## Exercise prompt
Examine the data line by line and report how many lines include the word "bool", with no additional output.

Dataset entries

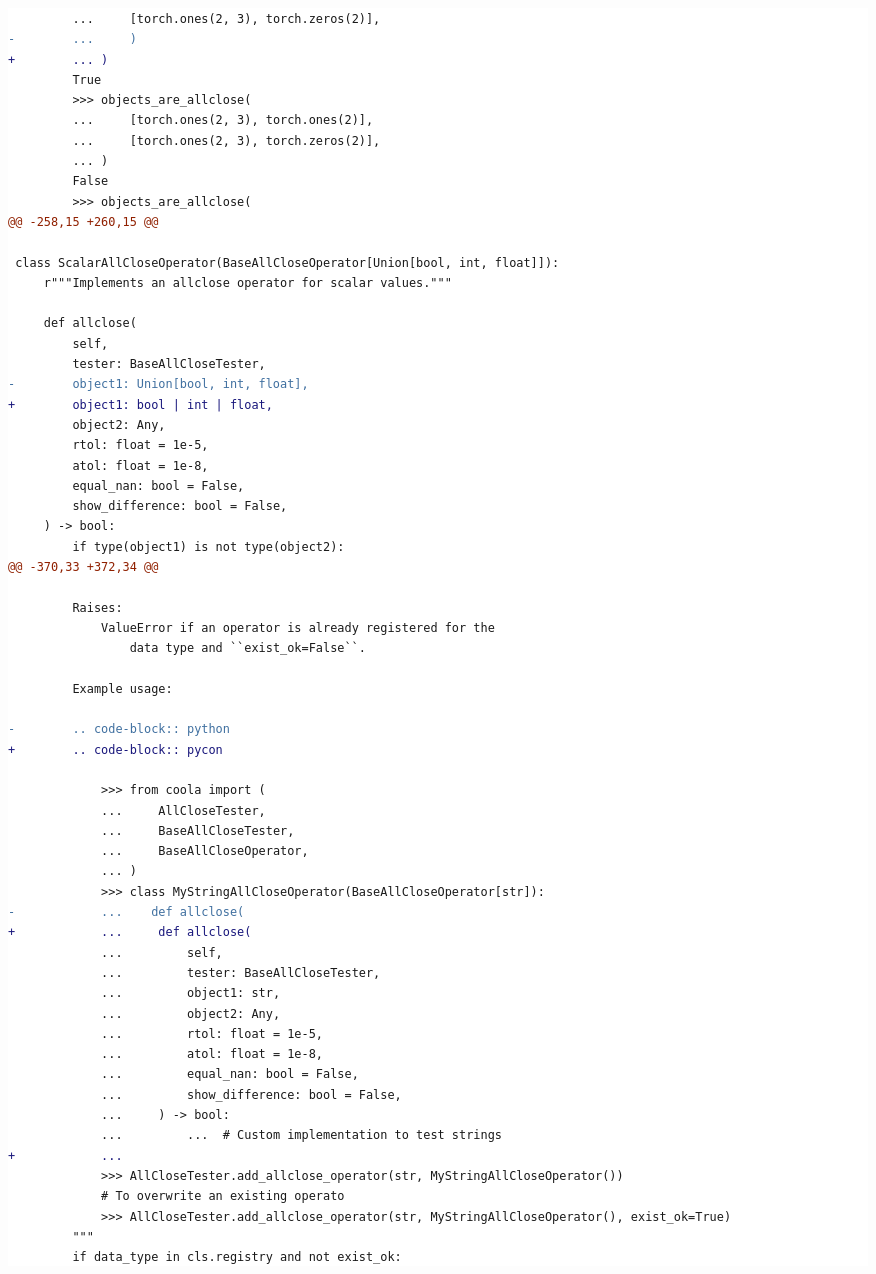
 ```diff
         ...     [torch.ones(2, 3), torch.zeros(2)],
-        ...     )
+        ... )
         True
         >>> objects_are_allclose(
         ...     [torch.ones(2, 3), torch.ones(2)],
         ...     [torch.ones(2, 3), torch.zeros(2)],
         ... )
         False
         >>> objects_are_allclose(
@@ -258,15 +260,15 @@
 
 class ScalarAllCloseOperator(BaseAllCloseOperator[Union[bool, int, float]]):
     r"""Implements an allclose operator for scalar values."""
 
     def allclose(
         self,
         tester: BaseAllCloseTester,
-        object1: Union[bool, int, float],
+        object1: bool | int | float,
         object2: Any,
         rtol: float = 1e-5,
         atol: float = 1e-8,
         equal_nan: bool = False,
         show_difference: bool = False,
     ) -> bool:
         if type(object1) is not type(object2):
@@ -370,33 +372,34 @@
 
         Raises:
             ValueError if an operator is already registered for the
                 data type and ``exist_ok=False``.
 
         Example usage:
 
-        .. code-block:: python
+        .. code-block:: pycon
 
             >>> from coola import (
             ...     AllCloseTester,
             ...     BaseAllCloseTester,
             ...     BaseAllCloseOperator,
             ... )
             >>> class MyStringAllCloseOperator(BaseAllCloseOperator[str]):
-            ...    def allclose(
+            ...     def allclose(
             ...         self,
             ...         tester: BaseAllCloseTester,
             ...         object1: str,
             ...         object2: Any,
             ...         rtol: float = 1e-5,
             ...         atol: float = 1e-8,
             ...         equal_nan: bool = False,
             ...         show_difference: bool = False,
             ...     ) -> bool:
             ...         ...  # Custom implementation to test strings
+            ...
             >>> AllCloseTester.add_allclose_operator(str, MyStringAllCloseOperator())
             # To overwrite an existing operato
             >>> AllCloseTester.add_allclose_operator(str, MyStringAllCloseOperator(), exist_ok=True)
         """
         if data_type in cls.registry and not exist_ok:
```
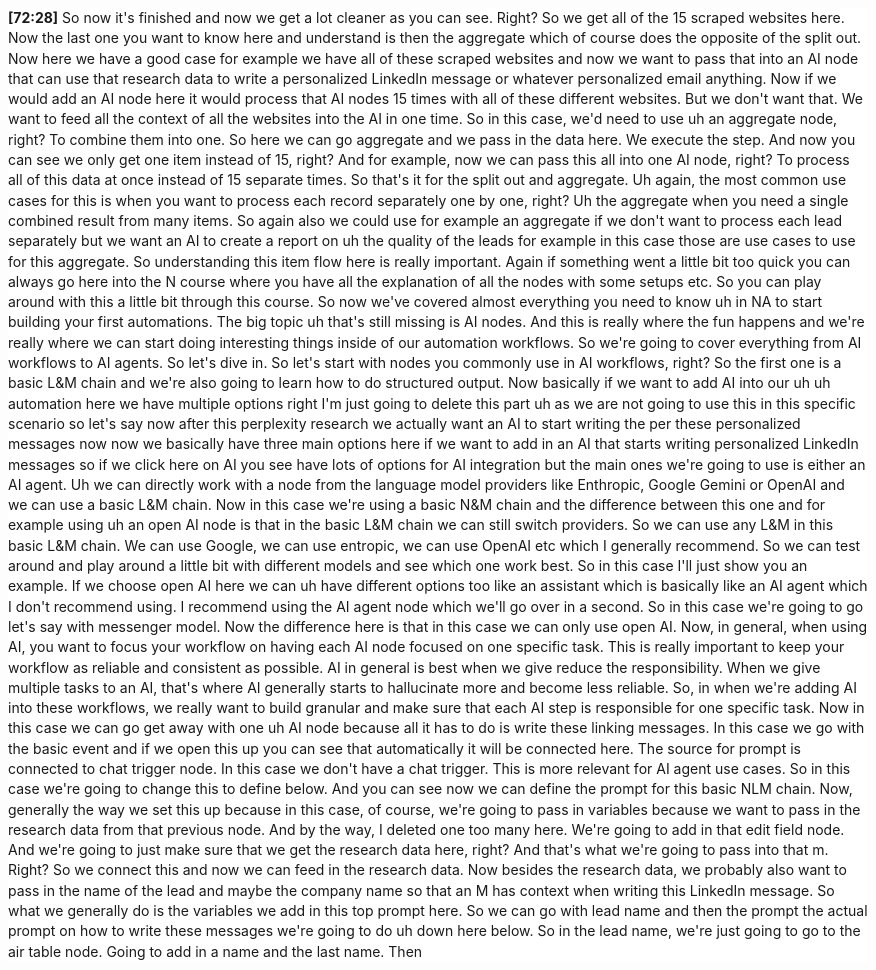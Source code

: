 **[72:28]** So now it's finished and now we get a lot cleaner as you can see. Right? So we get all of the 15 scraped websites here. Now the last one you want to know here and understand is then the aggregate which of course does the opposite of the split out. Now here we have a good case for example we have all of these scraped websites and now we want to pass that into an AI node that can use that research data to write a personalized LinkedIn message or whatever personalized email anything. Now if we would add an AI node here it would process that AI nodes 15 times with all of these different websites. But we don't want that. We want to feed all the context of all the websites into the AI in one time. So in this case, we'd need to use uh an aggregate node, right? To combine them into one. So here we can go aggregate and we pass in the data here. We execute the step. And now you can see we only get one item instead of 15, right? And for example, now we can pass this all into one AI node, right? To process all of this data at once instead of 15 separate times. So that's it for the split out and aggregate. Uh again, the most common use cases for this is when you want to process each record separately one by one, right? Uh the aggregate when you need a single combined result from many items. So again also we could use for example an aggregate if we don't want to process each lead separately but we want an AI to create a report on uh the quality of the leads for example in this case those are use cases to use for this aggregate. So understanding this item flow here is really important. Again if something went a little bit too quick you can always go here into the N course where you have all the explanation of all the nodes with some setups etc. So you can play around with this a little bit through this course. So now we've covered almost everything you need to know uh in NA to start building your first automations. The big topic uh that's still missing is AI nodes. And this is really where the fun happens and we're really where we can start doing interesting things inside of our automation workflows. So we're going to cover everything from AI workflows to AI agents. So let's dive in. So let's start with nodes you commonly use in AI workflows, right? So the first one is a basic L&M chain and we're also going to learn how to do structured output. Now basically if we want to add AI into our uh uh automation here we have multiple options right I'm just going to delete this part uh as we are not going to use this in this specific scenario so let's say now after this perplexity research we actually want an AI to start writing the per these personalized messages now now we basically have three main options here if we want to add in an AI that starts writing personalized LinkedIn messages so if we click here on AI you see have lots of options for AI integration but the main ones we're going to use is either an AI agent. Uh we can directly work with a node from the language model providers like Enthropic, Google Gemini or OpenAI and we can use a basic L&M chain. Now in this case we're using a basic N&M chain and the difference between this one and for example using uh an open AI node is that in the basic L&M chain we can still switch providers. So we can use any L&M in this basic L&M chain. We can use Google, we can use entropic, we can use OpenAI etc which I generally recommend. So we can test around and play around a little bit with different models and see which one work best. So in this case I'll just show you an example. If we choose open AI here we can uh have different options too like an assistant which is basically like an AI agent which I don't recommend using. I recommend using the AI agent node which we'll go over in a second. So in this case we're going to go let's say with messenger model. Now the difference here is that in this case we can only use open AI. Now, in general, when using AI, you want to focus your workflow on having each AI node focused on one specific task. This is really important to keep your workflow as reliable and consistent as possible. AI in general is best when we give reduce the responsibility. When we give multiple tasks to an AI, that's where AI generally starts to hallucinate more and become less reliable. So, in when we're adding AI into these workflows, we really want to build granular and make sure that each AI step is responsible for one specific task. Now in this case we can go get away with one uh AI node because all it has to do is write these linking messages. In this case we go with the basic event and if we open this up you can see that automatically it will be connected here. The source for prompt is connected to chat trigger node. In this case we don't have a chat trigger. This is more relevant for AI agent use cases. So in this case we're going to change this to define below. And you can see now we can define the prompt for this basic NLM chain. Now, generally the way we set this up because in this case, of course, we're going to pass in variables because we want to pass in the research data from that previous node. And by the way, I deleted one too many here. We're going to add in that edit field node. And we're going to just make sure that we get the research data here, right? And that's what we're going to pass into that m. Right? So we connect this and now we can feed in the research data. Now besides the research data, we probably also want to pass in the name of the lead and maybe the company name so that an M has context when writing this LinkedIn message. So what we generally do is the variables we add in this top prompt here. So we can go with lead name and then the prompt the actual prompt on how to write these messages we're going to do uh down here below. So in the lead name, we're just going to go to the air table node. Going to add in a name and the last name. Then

--

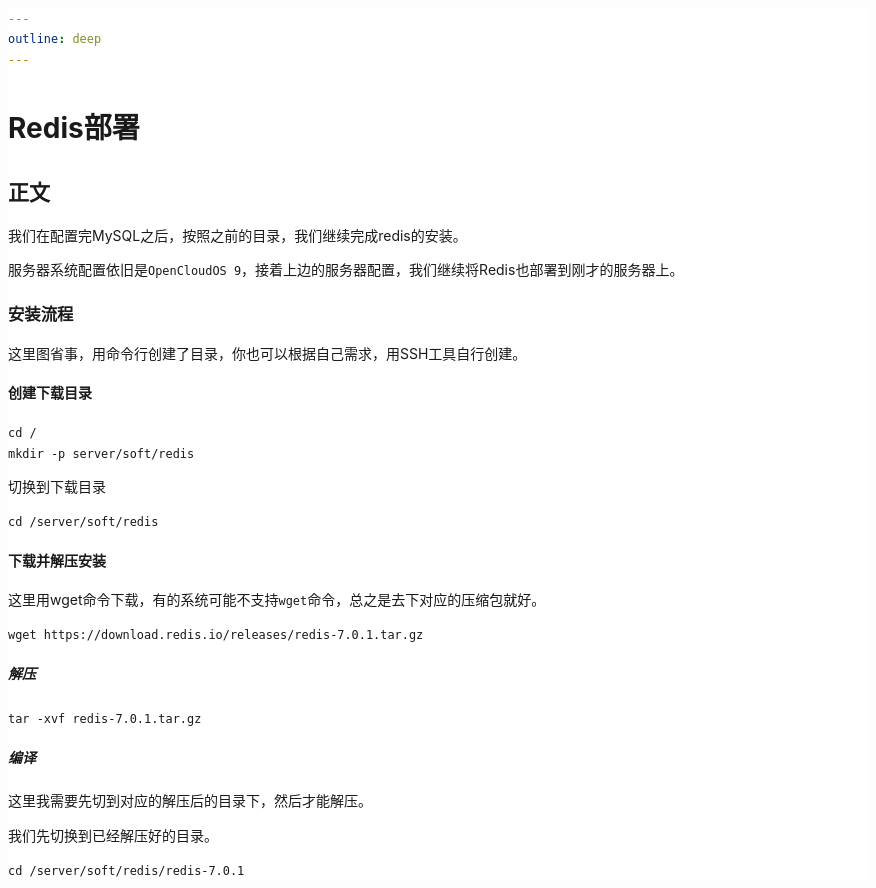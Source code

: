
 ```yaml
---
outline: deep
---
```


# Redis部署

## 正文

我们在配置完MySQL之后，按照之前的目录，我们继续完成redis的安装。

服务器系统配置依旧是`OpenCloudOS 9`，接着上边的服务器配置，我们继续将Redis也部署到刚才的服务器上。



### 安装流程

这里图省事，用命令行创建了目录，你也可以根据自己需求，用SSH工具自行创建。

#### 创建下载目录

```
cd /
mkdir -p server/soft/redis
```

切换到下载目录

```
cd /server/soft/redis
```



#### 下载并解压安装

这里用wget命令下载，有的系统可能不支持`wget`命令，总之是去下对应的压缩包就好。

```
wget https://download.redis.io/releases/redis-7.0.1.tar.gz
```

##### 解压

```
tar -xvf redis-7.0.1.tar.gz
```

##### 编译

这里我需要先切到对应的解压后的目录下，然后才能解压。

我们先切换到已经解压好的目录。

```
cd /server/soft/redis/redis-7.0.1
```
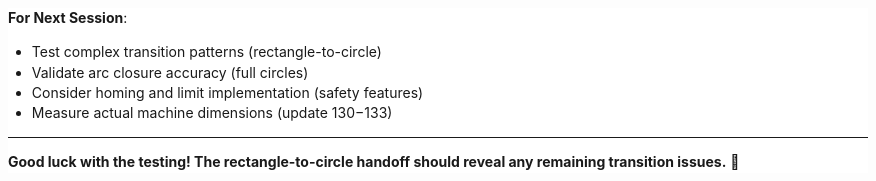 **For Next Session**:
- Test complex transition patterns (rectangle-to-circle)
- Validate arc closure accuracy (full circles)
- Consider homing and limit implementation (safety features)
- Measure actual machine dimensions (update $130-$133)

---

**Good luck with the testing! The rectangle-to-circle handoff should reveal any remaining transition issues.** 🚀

## Solved exercise
9